Proposals in Practice: Workshop on Practice-based Postgraduate Art Research,The Dock, Leitrim, 2-4pm, Saturday 13 June, 2015
Are you an art practitioner interested in postgraduate research? Do you have research questions that might be explored or investigated in a practice-based environment and/or through art thinking? You are invited to attend a workshop at The Dock, led by Maeve Connolly and Sinead Hogan, co-directors of IADT’s masters degree in Art and Research Collaboration (www.arciadt.ie). The session will outline strategies for the development of proposals and explore a range of possible research approaches.
The workshop is free but places are limited and must be booked in advance via The Dock.
Maeve Connolly’s research explores changing cultures, contexts and economies of art and media practice. She has a background in practice – and a BA in Fine Art (Sculpture) – and she is the author of TV Museum: Contemporary Art and the Age of Television (2014) and The Place of Artists’ Cinema: Space, Site and Screen (2009). Her writing also appears in catalogues on the work of Gerard Byrne, Phil Collins, Anita Di Bianco, Martin Healy, Jesse Jones, Bea McMahon, Niamh O’Malley, Susan Philipsz and Sarah Pierce. She has developed screening programmes for Darklight Film Festival, the Irish Film Institute, LUX, Project Arts Centre and Tate Modern. Her current research interests include transport, infrastructure, media technologies and the art economy.
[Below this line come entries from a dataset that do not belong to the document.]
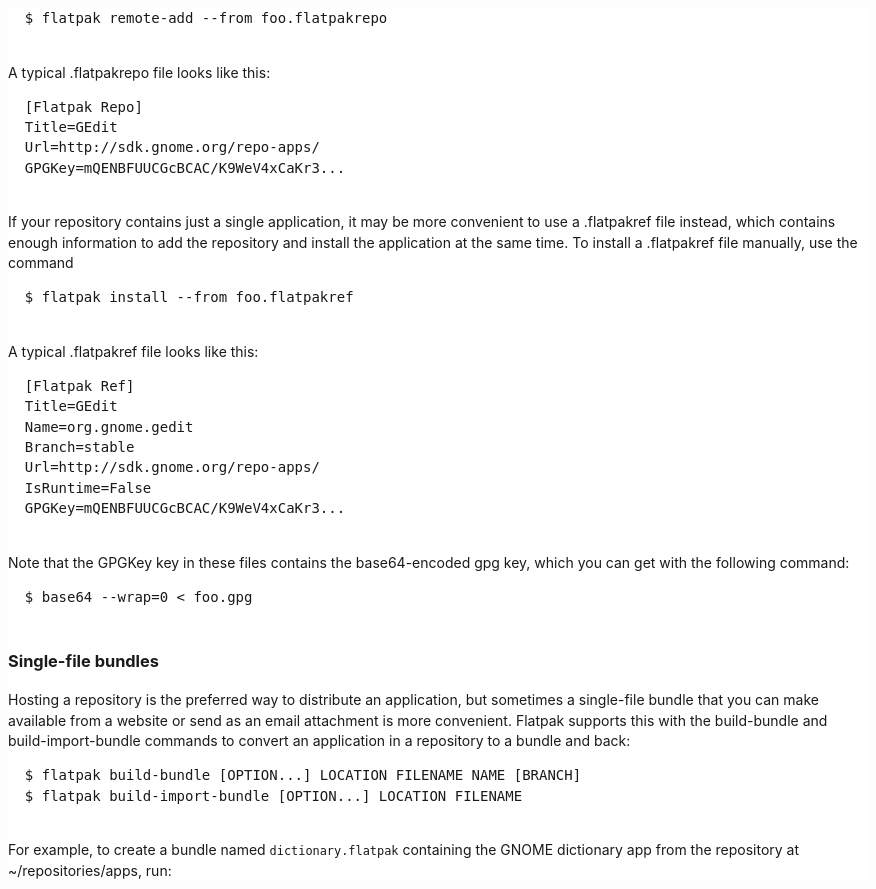   <pre>
  <span class="unselectable">$ </span>flatpak remote-add --from foo.flatpakrepo
  </pre>

  A typical .flatpakrepo file looks like this:

  <pre>
  [Flatpak Repo]
  Title=GEdit
  Url=http://sdk.gnome.org/repo-apps/
  GPGKey=mQENBFUUCGcBCAC/K9WeV4xCaKr3...
  </pre>

  If your repository contains just a single application, it may be more convenient
  to use a .flatpakref file instead, which contains enough information to add the
  repository and install the application at the same time. To install a .flatpakref
  file manually, use the command

  <pre>
  <span class="unselectable">$ </span>flatpak install --from foo.flatpakref
  </pre>

  A typical .flatpakref file looks like this:

  <pre>
  [Flatpak Ref]
  Title=GEdit
  Name=org.gnome.gedit
  Branch=stable
  Url=http://sdk.gnome.org/repo-apps/
  IsRuntime=False
  GPGKey=mQENBFUUCGcBCAC/K9WeV4xCaKr3...
  </pre>

  Note that the GPGKey key in these files contains the base64-encoded gpg key,
  which you can get with the following command:

  <pre>
  <span class="unselectable">$ </span>base64 --wrap=0 < foo.gpg
  </pre>

  ### Single-file bundles

  Hosting a repository is the preferred way to distribute an application, but sometimes a single-file bundle that you can make available from a website or send as an email attachment is more convenient. Flatpak supports this with the build-bundle and build-import-bundle commands to convert an application in a repository to a bundle and back:

  <pre>
  <span class="unselectable">$ </span>flatpak build-bundle [OPTION...] LOCATION FILENAME NAME [BRANCH]
  <span class="unselectable">$ </span>flatpak build-import-bundle [OPTION...] LOCATION FILENAME
  </pre>

  For example, to create a bundle named `dictionary.flatpak` containing the GNOME dictionary app from the repository at ~/repositories/apps, run:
Sinead Hogan’s research concerns the relationship between aesthetic practices and philosophy. Her BA was in Art practice, with a focus on print, the graphic mark and photography and her postgraduate studies were in Philosophy culminating in a PhD that focused on the ‘dialogue’ between the works of Jacques Derrida and Martin Heidegger, as aesthetic thinking after the critique of presence. She is researching the phenomenology of nihilism, of colour, of the image and the histories of iconography and iconoclasm. She is interested in working with researchers engaging with aesthetics within an ‘other-than-Art’ context, and she’s currently completing a book project titled ‘aesthetics (:) of thinking’.